来源：生物医学前沿创新中心 2021-07-07 20:35

单细胞全基因组测序技术（scWGS）可以有效揭示生物样品中不同细胞之间的异质性，并系统鉴定单个细胞的基因组中发生的遗传变化，例如拷贝数变异（CNV）和点突变（单核苷酸变异，SNV）等。过去十年，研究人员已经开发出多种单细胞基因组扩增技术，例如简并寡核苷酸引物PCR扩增技术(DOP-PCR)、多重置换扩增技术（MDA）、多重退火和基于环的扩增循环技术（MALB

单细胞全基因组测序技术（scWGS）可以有效揭示生物样品中不同细胞之间的异质性，并系统鉴定单个细胞的基因组中发生的遗传变化，例如拷贝数变异（CNV）和点突变（单核苷酸变异，SNV）等。

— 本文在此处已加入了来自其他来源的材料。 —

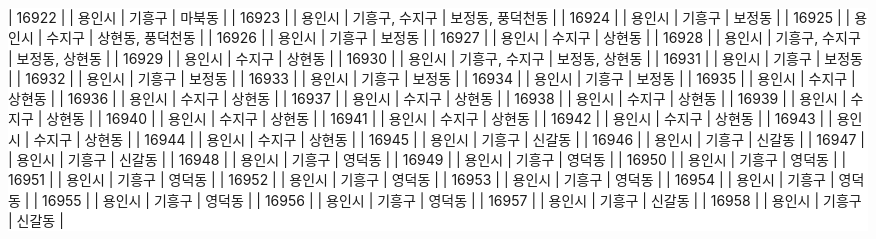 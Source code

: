 | 16922 |  | 용인시 | 기흥구 | 마북동 |
| 16923 |  | 용인시 | 기흥구, 수지구 | 보정동, 풍덕천동 |
| 16924 |  | 용인시 | 기흥구 | 보정동 |
| 16925 |  | 용인시 | 수지구 | 상현동, 풍덕천동 |
| 16926 |  | 용인시 | 기흥구 | 보정동 |
| 16927 |  | 용인시 | 수지구 | 상현동 |
| 16928 |  | 용인시 | 기흥구, 수지구 | 보정동, 상현동 |
| 16929 |  | 용인시 | 수지구 | 상현동 |
| 16930 |  | 용인시 | 기흥구, 수지구 | 보정동, 상현동 |
| 16931 |  | 용인시 | 기흥구 | 보정동 |
| 16932 |  | 용인시 | 기흥구 | 보정동 |
| 16933 |  | 용인시 | 기흥구 | 보정동 |
| 16934 |  | 용인시 | 기흥구 | 보정동 |
| 16935 |  | 용인시 | 수지구 | 상현동 |
| 16936 |  | 용인시 | 수지구 | 상현동 |
| 16937 |  | 용인시 | 수지구 | 상현동 |
| 16938 |  | 용인시 | 수지구 | 상현동 |
| 16939 |  | 용인시 | 수지구 | 상현동 |
| 16940 |  | 용인시 | 수지구 | 상현동 |
| 16941 |  | 용인시 | 수지구 | 상현동 |
| 16942 |  | 용인시 | 수지구 | 상현동 |
| 16943 |  | 용인시 | 수지구 | 상현동 |
| 16944 |  | 용인시 | 수지구 | 상현동 |
| 16945 |  | 용인시 | 기흥구 | 신갈동 |
| 16946 |  | 용인시 | 기흥구 | 신갈동 |
| 16947 |  | 용인시 | 기흥구 | 신갈동 |
| 16948 |  | 용인시 | 기흥구 | 영덕동 |
| 16949 |  | 용인시 | 기흥구 | 영덕동 |
| 16950 |  | 용인시 | 기흥구 | 영덕동 |
| 16951 |  | 용인시 | 기흥구 | 영덕동 |
| 16952 |  | 용인시 | 기흥구 | 영덕동 |
| 16953 |  | 용인시 | 기흥구 | 영덕동 |
| 16954 |  | 용인시 | 기흥구 | 영덕동 |
| 16955 |  | 용인시 | 기흥구 | 영덕동 |
| 16956 |  | 용인시 | 기흥구 | 영덕동 |
| 16957 |  | 용인시 | 기흥구 | 신갈동 |
| 16958 |  | 용인시 | 기흥구 | 신갈동 |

过去十年，研究人员已经开发出多种单细胞基因组扩增技术，例如简并寡核苷酸引物PCR扩增技术(DOP-PCR)、多重置换扩增技术（MDA）、多重退火和基于环的扩增循环技术（MALBAC），以及通过转座子插入和体外转录进行线性扩增技术（LIANTI）等。但是，目前的单细胞全基因组测序技术均基于二代测序（NGS）平台，该平台检测准确度高，但是测序读长相对较短（通常只有150bpX2），主要适用于检测单个细胞中的单核苷酸变异（SNV）、小的插入缺失（<50bp，Indel）以及拷贝数变异（CNV）等。由于二代测序平台读长的限制，对于基因组中结构变异的检测具有很大的局限性。结构变异（包括插入、缺失、重复和易位等）是人类体细胞遗传变异的主要来源之一，对肿瘤的发生、发展和转移具有潜在的驱动作用，然而目前在单个细胞水平对基因组结构变异的研究却鲜有报道。

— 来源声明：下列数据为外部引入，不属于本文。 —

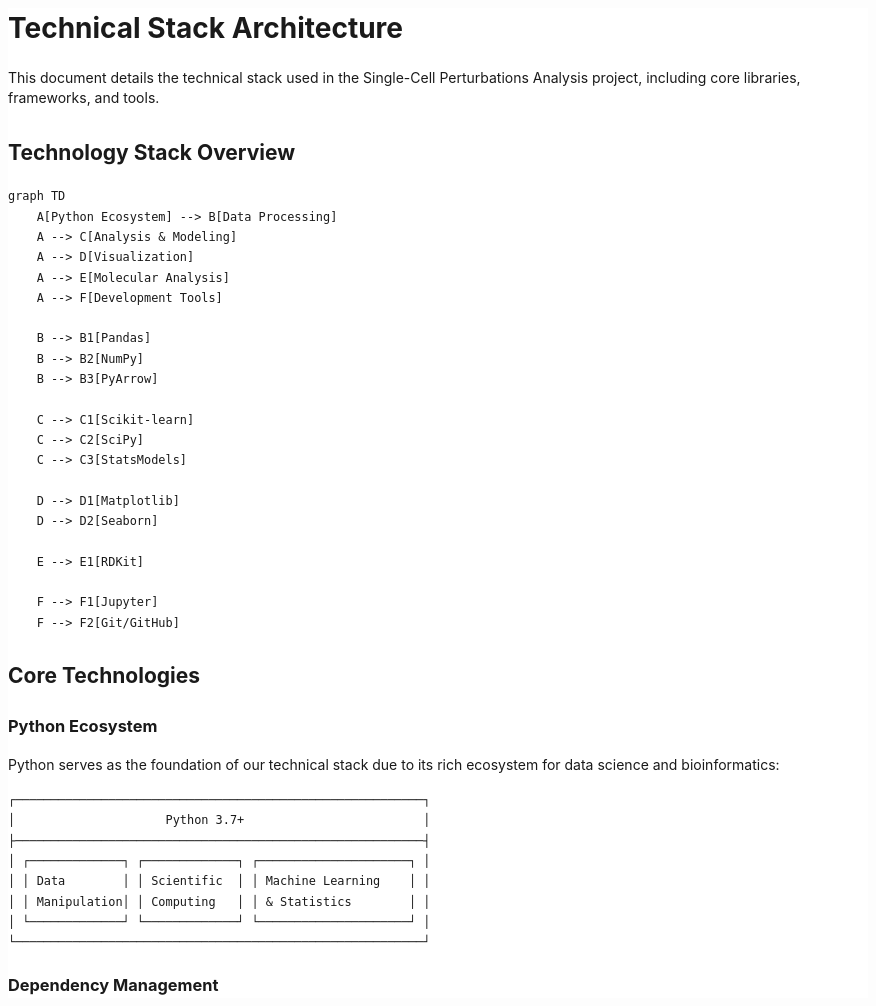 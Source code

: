 # Technical Stack Architecture

This document details the technical stack used in the Single-Cell Perturbations Analysis project, including core libraries, frameworks, and tools.

## Technology Stack Overview

```mermaid
graph TD
    A[Python Ecosystem] --> B[Data Processing]
    A --> C[Analysis & Modeling]
    A --> D[Visualization]
    A --> E[Molecular Analysis]
    A --> F[Development Tools]
    
    B --> B1[Pandas]
    B --> B2[NumPy]
    B --> B3[PyArrow]
    
    C --> C1[Scikit-learn]
    C --> C2[SciPy]
    C --> C3[StatsModels]
    
    D --> D1[Matplotlib]
    D --> D2[Seaborn]
    
    E --> E1[RDKit]
    
    F --> F1[Jupyter]
    F --> F2[Git/GitHub]
```

## Core Technologies

### Python Ecosystem

Python serves as the foundation of our technical stack due to its rich ecosystem for data science and bioinformatics:

```
┌─────────────────────────────────────────────────────────┐
│                     Python 3.7+                         │
├─────────────────────────────────────────────────────────┤
│ ┌─────────────┐ ┌─────────────┐ ┌─────────────────────┐ │
│ │ Data        │ │ Scientific  │ │ Machine Learning    │ │
│ │ Manipulation│ │ Computing   │ │ & Statistics        │ │
│ └─────────────┘ └─────────────┘ └─────────────────────┘ │
└─────────────────────────────────────────────────────────┘
```

### Dependency Management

针对基于二代测序平台的单细胞基因组测序技术难以高效鉴定单个细胞中结构变异这一世界难题，北京未来基因诊断高精尖创新中心、北京大学生物医学前沿创新中心汤富酬课题组在Genome Biology上在线发表了题为“SMOOTH-seq： single-cell genome sequencing of human cells on athird-generation sequencing platform”的研究论文，在国际上率先开发了基于三代测序（单分子测序）平台的单细胞基因组测序技术。

该研究的主要突破有：

开发了一种高精度的基于三代测序（单分子测序）平台的单细胞基因组测序方法——SMOOTH-seq（Single-MOlecule real-time sequencing of LOng Fragments amplified THrough Transposon insertion）。使用优化后的Tn5转座反应，SMOOTH-seq能够从单个细胞中扩增出平均长度约6kb的基因组片段（测序读长比单细胞基因组二代测序技术长了20倍左右），通过引入与单分子测序平台兼容的细胞条形码使单细胞基因组DNA扩增子适用于Pacbio sequel II平台的HiFi测序模式。测序后的数据中，产生的环化测序（circular consensus sequencing， CCS）的读长平均在6kb左右，最长可达43kb。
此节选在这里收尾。